Another surgery. I recently had an emergency appendectomy earlier this year. Acute appendicitis is no fun. The difference with the Achilles tendon surgery is you have time to think about all the horrible things that can go wrong. The appendicitis happened so fast and I was in so much pain I wanted that bugger outta there.

I can into the out-patient surgery wing of the hospital at 7:15 A.M. My Surgery was schedule for 8:45 A.M. I was checked into a small room and changed into the gown they gave me. The nurse put in an I.V. The anesthesiologist came in to talk to me about the procedure. He asked a couple of questions about my prior surgery and how I did with the general anesthesia. I was asking him I bunch of questions but I could not understand him, I believe he was from Croatia. His accent was heavy. I told him I felt no ill effects before. He asked me if I wanted general anesthesia or a spinal shot. I elected to have general anesthesia. I didn’t have to wear a catheter. Hurray, No Catheter!

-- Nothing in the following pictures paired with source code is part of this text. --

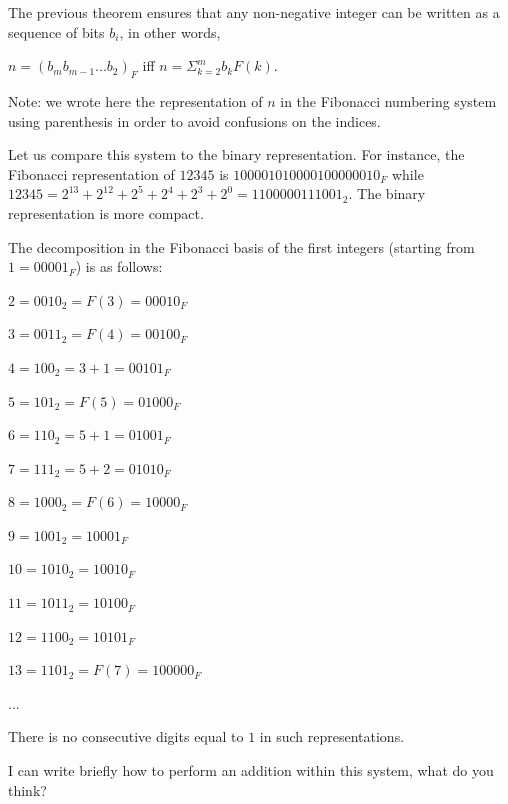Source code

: The previous theorem ensures that any non-negative integer can be written
as a sequence of bits $b_i$, in other words,

$n = (b_mb_{m-1}...b_2)_F$ iff $n = \Sigma_{k=2}^m b_k F(k)$.

Note: we wrote here the representation of $n$ in the Fibonacci numbering system using parenthesis in order to avoid confusions 
on the indices.

Let us compare this system to the binary representation.
For instance, the Fibonacci representation of $12345$ is $100001010000100000010_F$
while  $12345 = 2^{13} + 2^{12} + 2^{5} + 2^{4} + 2^{3} + 2^{0} = 1100000111001_2$.
The binary representation is more compact. 
\bigskip

The decomposition in the Fibonacci basis of the first integers (starting from $1 = 00001_F$) is as follows:

 $2 = 0010_2 = F(3) = 00010_F$
 
 $3 = 0011_2 = F(4) = 00100_F$
  
 $4 = 100_2 = 3+1 = 00101_F$
 
 $5 = 101_2 = F(5) = 01000_F$
 
 $6 = 110_2 = 5+1 = 01001_F$
 
 $7 = 111_2 = 5+2 = 01010_F$
 
 $8 = 1000_2 = F(6) = 10000_F$
 
 $9 = 1001_2 = 10001_F$
 
 $10 = 1010_2 = 10010_F$
 
 $11 = 1011_2 = 10100_F$
 
 $12 = 1100_2 = 10101_F$
 
 $13 = 1101_2 = F(7) = 100000_F$
 
 ...
 
There is no consecutive digits equal to $1$ in such representations.
\medskip

{\Denis I can write briefly how to perform an addition within this system, what do you think?}

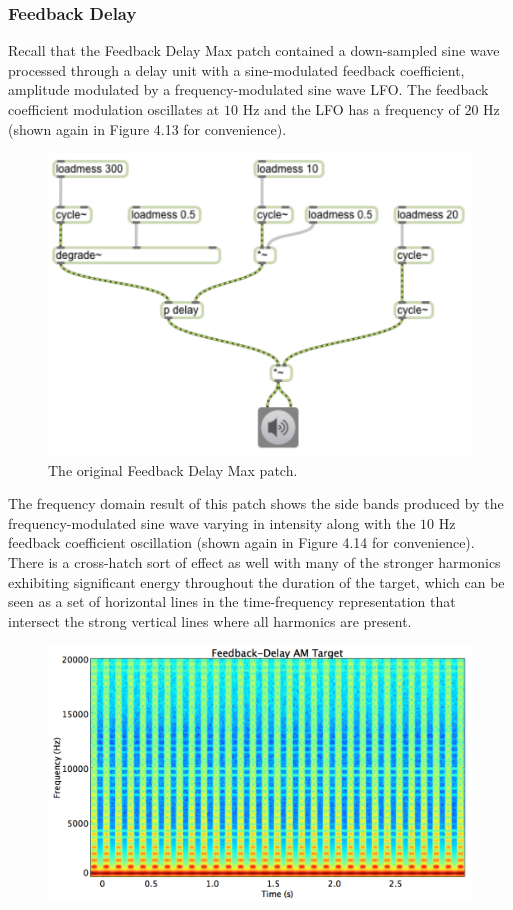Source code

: \documentclass[a4paper,12pt]{report} 	%
\numberwithin{figure}{chapter}
\numberwithin{table}{chapter}
\numberwithin{equation}{chapter}
\begin{document}
\begin{flushleft}
\subsubsection{Feedback Delay}
Recall that the Feedback Delay Max patch contained a down-sampled sine wave processed through a delay unit with a sine-modulated feedback coefficient, amplitude modulated by a frequency-modulated sine wave LFO. The feedback coefficient modulation oscillates at $10$ Hz and the LFO has a frequency of $20$ Hz (shown again in Figure 4.13 for convenience).
\begin{figure}[h!]
\begin{center}
\includegraphics[scale=0.8]{DelayFeedbackAM}
\caption[Original Feedback Delay Max Patch]{The original Feedback Delay Max patch.}
\end{center}
\end{figure}
The frequency domain result of this patch shows the side bands produced by the frequency-modulated sine wave varying in intensity along with the $10$ Hz feedback coefficient oscillation (shown again in Figure 4.14 for convenience). There is a cross-hatch sort of effect as well with many of the stronger harmonics exhibiting significant energy throughout the duration of the target, which can be seen as a set of horizontal lines in the time-frequency representation that intersect the strong vertical lines where all harmonics are present.
\begin{figure}[h!]
\begin{center}
\includegraphics[scale=0.35,width=\linewidth]{FeedbackDelayAMTargetSTFT}

\end{center}
\end{figure}
\end{flushleft}
\end{document}
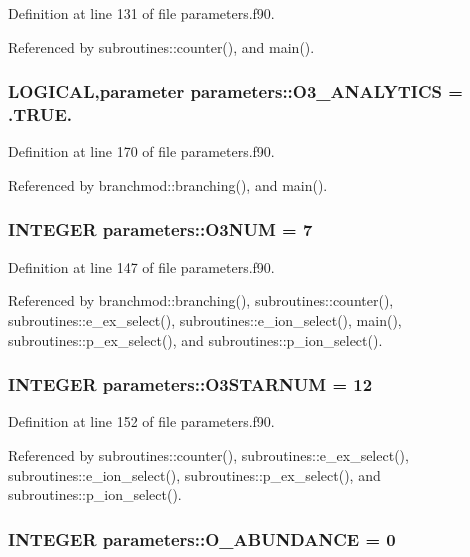Definition at line 131 of file parameters.f90.

Referenced by subroutines::counter(), and main().\hypertarget{namespaceparameters_aba22684f89f881fe4dc9d78bd30d6f5b}{
\subsubsection[{O3\_\-ANALYTICS}]{\setlength{\rightskip}{0pt plus 5cm}LOGICAL,parameter {\bf parameters::O3\_\-ANALYTICS} = .TRUE.}}
\label{namespaceparameters_aba22684f89f881fe4dc9d78bd30d6f5b}


Definition at line 170 of file parameters.f90.

Referenced by branchmod::branching(), and main().\hypertarget{namespaceparameters_a5d2edd19cb37ff34b422b6a5fdcf4358}{
\subsubsection[{O3NUM}]{\setlength{\rightskip}{0pt plus 5cm}INTEGER {\bf parameters::O3NUM} = 7}}
\label{namespaceparameters_a5d2edd19cb37ff34b422b6a5fdcf4358}


Definition at line 147 of file parameters.f90.

Referenced by branchmod::branching(), subroutines::counter(), subroutines::e\_\-ex\_\-select(), subroutines::e\_\-ion\_\-select(), main(), subroutines::p\_\-ex\_\-select(), and subroutines::p\_\-ion\_\-select().\hypertarget{namespaceparameters_a882e51984a7c32da2dc6a56dc6afca79}{
\subsubsection[{O3STARNUM}]{\setlength{\rightskip}{0pt plus 5cm}INTEGER {\bf parameters::O3STARNUM} = 12}}
\label{namespaceparameters_a882e51984a7c32da2dc6a56dc6afca79}


Definition at line 152 of file parameters.f90.

Referenced by subroutines::counter(), subroutines::e\_\-ex\_\-select(), subroutines::e\_\-ion\_\-select(), subroutines::p\_\-ex\_\-select(), and subroutines::p\_\-ion\_\-select().\hypertarget{namespaceparameters_a94daa6cedb27148cbfae307910b4acf0}{
\subsubsection[{O\_\-ABUNDANCE}]{\setlength{\rightskip}{0pt plus 5cm}INTEGER {\bf parameters::O\_\-ABUNDANCE} = 0}}
\label{namespaceparameters_a94daa6cedb27148cbfae307910b4acf0}


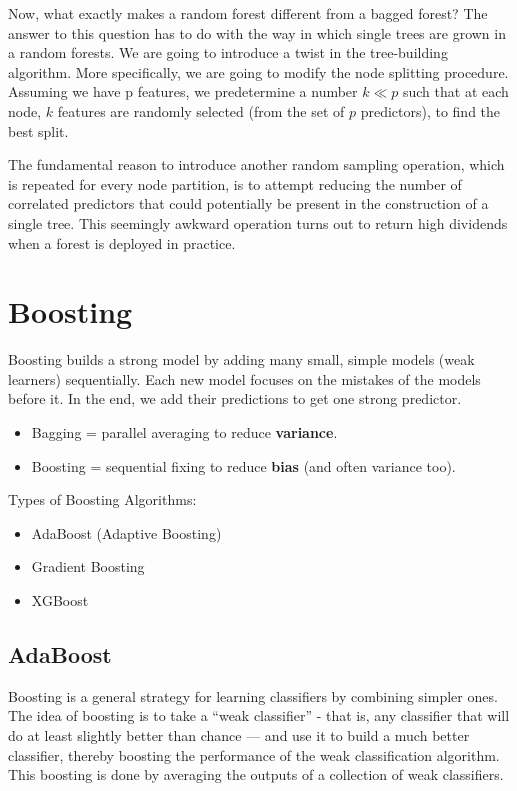 Now, what exactly makes a random forest different from a bagged forest? The answer to this question has to do with the way in which single trees are grown in a random forests. We are going to introduce a twist in the tree-building algorithm. More specifically, we are going to modify the node splitting procedure. Assuming we have p features, we predetermine a number $k\ll p$ such that at each node, $k$ features are randomly selected (from the set of $p$ predictors), to find the best split.

The fundamental reason to introduce another random sampling operation, which is repeated for every node partition, is to attempt reducing the number of correlated predictors that could potentially be present in the construction of a single tree. This seemingly awkward operation turns out to return high dividends when a forest is deployed in practice.

\section{Boosting}

Boosting builds a strong model by adding many small, simple models (weak learners) sequentially. Each new model focuses on the mistakes of the models before it. In the end, we add their predictions to get one strong predictor.

\begin{itemize}
	\item Bagging = parallel averaging to reduce \textbf{variance}.
	\item Boosting = sequential fixing to reduce \textbf{bias} (and often variance too).
\end{itemize}

Types of Boosting Algorithms:
\begin{itemize}
	\item AdaBoost (Adaptive Boosting)
	\item Gradient Boosting
	\item XGBoost
\end{itemize}

\subsection{AdaBoost}

Boosting is a general strategy for learning classifiers by combining simpler ones. The idea of boosting is to take a ``weak classifier'' - that is, any classifier that will do at least slightly better than chance — and use it to build a much better classifier, thereby boosting the performance of the weak classification algorithm. This boosting is done by averaging the outputs of a collection of weak classifiers. 

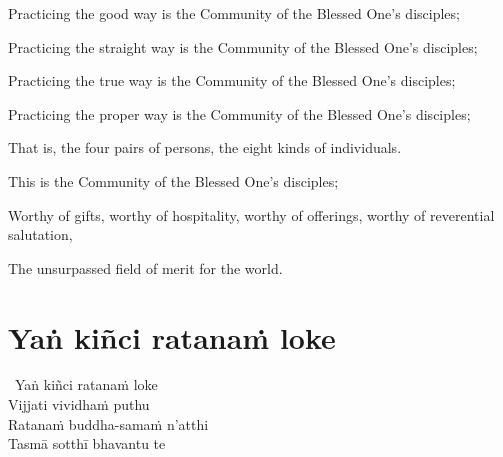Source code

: \begin{english-verses}
  \begin{english-hang-firstline}
    Practicing the good way is the Community of the Blessed One's disciples;
  \end{english-hang-firstline}
  \begin{english-hangtogether-verses}
    Practicing the straight way is the Community of the Blessed One's disciples;
  \end{english-hangtogether-verses}
  \begin{english-hangtogether-verses}
    Practicing the true way is the Community of the Blessed One's disciples;
  \end{english-hangtogether-verses}
  \begin{english-hangtogether-verses}
    Practicing the proper way is the Community of the Blessed One's disciples;
  \end{english-hangtogether-verses}
  \begin{english-hangtogether-verses}
    That is, the four pairs of persons, the eight kinds of individuals.
  \end{english-hangtogether-verses}
  \begin{english-hangtogether-verses}
    This is the Community of the Blessed One's disciples;
  \end{english-hangtogether-verses}
  \begin{english-hangtogether-verses}
    Worthy of gifts, worthy of hospitality, worthy of offerings, worthy of reverential salutation,
  \end{english-hangtogether-verses}
  \begin{english-hangtogether-verses}
    The unsurpassed field of merit for the world.
  \end{english-hangtogether-verses}
\end{english-verses}

\suttaRef{[SN 11.3]}

\section{Yaṅ kiñci ratanaṁ loke}
\label{yan-kinci-ratanam'loke}

\begin{pali-hangtogether}
  \anglebracketleft\ \hspace{-0.5mm}Yaṅ kiñci ratanaṁ loke \hspace{-0.5mm}\anglebracketright\ \\
  Vijjati vividhaṁ puthu\\
  Ratanaṁ buddha-samaṁ n'atthi\\
  Tasmā sotthī bhavantu te
\end{pali-hangtogether}


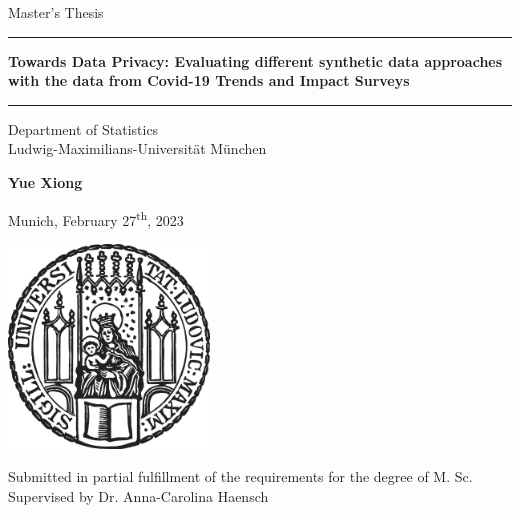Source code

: \documentclass[12pt]{article}
\newcommand{\mytitle}{Towards Data Privacy: Evaluating different synthetic data approaches with the data from Covid-19 Trends and Impact Surveys}
\newcommand{\myname}{Yue Xiong}
\newcommand{\mysupervisor}{Dr. Anna-Carolina Haensch}
\begin{document}
 
\begin{titlepage}
\begin{center}
    
\LARGE
Master's Thesis
    
\vspace{0.5cm}
      
\rule{\textwidth}{1.5pt}
\LARGE
\textbf{\mytitle}
\rule{\textwidth}{1.5pt}
   
\vspace{0.5cm}
      
\large
Department of Statistics \\
Ludwig-Maximilians-Universität München 

\vfill

\Large
\textbf{\myname}

\vfill

\large
Munich, February 27\textsuperscript{th}, 2023
      
\vfill
\includegraphics[width = 0.4\textwidth]{sigillum.png}
\vfill

\normalsize
Submitted in partial fulfillment of the requirements for the degree of M. Sc.
\\

Supervised by \mysupervisor

\end{center}
\end{titlepage}


\newpage
\end{document}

They rolled me into the pre-op room where I met with another nurse the Croatian anesthesiologist and another anesthesiologist and the surgeon. They told me they made a last minute decision to give me a nerve block. They inject a numbing agent into the nerve of my leg. It is done to help the patient with post op. pain. I rolled onto my stomach and could hear the Croatian explaining to the other anesthesiologist where to inject the needle into my nerve. And then…..Darkness.

Awake…I was in the post op. room on my back with a cast on my leg and a bag of ice underneath. The nurse said the operation only lasted 45 minutes. If this is going to your first time going under it is a trip. I couldn’t feel a thing in my left leg. I went to the bathroom, put on my clothes and went home.

Fast forward roughly 24 hours later when the nerve block wore off. Holy Christ was I in Pain. The pain hit in a matter of minutes. It was painful. It eventually wore off, and I was only on painkillers for a couple of days.

Just a side note they give you a lot of antibiotics to take after the surgery. The biggest problem post operation is an infection of the wound. At the time of writing this I am four weeks post op. and have had not problems.